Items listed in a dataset
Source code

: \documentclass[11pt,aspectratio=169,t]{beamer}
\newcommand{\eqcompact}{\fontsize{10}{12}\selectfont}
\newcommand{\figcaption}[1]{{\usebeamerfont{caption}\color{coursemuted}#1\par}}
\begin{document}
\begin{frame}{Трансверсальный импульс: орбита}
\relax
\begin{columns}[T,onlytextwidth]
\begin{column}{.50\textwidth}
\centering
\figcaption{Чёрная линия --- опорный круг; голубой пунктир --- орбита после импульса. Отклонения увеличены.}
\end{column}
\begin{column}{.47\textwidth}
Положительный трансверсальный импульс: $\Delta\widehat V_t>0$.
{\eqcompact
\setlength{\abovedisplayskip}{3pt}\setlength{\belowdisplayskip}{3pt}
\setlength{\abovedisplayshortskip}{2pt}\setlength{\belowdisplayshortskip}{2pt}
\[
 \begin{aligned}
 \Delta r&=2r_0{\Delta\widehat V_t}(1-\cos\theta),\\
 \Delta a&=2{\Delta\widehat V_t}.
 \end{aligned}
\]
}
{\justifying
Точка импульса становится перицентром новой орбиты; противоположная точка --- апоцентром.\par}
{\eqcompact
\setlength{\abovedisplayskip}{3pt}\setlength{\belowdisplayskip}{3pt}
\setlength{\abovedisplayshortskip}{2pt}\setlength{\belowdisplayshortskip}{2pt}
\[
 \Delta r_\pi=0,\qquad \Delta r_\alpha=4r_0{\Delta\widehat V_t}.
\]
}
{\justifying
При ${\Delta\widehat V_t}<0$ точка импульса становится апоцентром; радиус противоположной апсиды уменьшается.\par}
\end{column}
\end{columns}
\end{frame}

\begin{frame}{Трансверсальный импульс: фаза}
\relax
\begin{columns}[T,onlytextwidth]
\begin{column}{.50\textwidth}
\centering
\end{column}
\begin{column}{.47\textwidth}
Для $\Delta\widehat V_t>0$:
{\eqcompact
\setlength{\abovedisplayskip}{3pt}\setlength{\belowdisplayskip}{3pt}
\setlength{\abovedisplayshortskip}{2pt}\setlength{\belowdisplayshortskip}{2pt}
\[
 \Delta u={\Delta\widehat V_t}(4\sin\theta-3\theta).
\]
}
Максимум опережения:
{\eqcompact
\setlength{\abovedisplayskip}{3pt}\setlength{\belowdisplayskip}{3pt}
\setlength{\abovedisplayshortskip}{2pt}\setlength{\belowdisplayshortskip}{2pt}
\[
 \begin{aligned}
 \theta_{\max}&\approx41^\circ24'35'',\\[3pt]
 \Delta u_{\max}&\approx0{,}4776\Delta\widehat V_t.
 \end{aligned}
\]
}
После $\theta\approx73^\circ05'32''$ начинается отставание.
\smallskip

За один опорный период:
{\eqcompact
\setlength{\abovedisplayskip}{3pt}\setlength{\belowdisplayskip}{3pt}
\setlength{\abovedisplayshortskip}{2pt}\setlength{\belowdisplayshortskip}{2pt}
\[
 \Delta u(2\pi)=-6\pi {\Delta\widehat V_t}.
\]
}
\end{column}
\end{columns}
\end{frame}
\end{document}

Directions: Your task is to reproduce exactly the lines that begin with the one containing "После $\theta\approx73^\circ05'32''$ начинается" and continue to the end of the data, both ends included.

Response to this exercise:
После $\theta\approx73^\circ05'32''$ начинается отставание.
\smallskip

За один опорный период:
{\eqcompact
\setlength{\abovedisplayskip}{3pt}\setlength{\belowdisplayskip}{3pt}
\setlength{\abovedisplayshortskip}{2pt}\setlength{\belowdisplayshortskip}{2pt}
\[
 \Delta u(2\pi)=-6\pi {\Delta\widehat V_t}.
\]
}
\end{column}
\end{columns}
\end{frame}
\end{document}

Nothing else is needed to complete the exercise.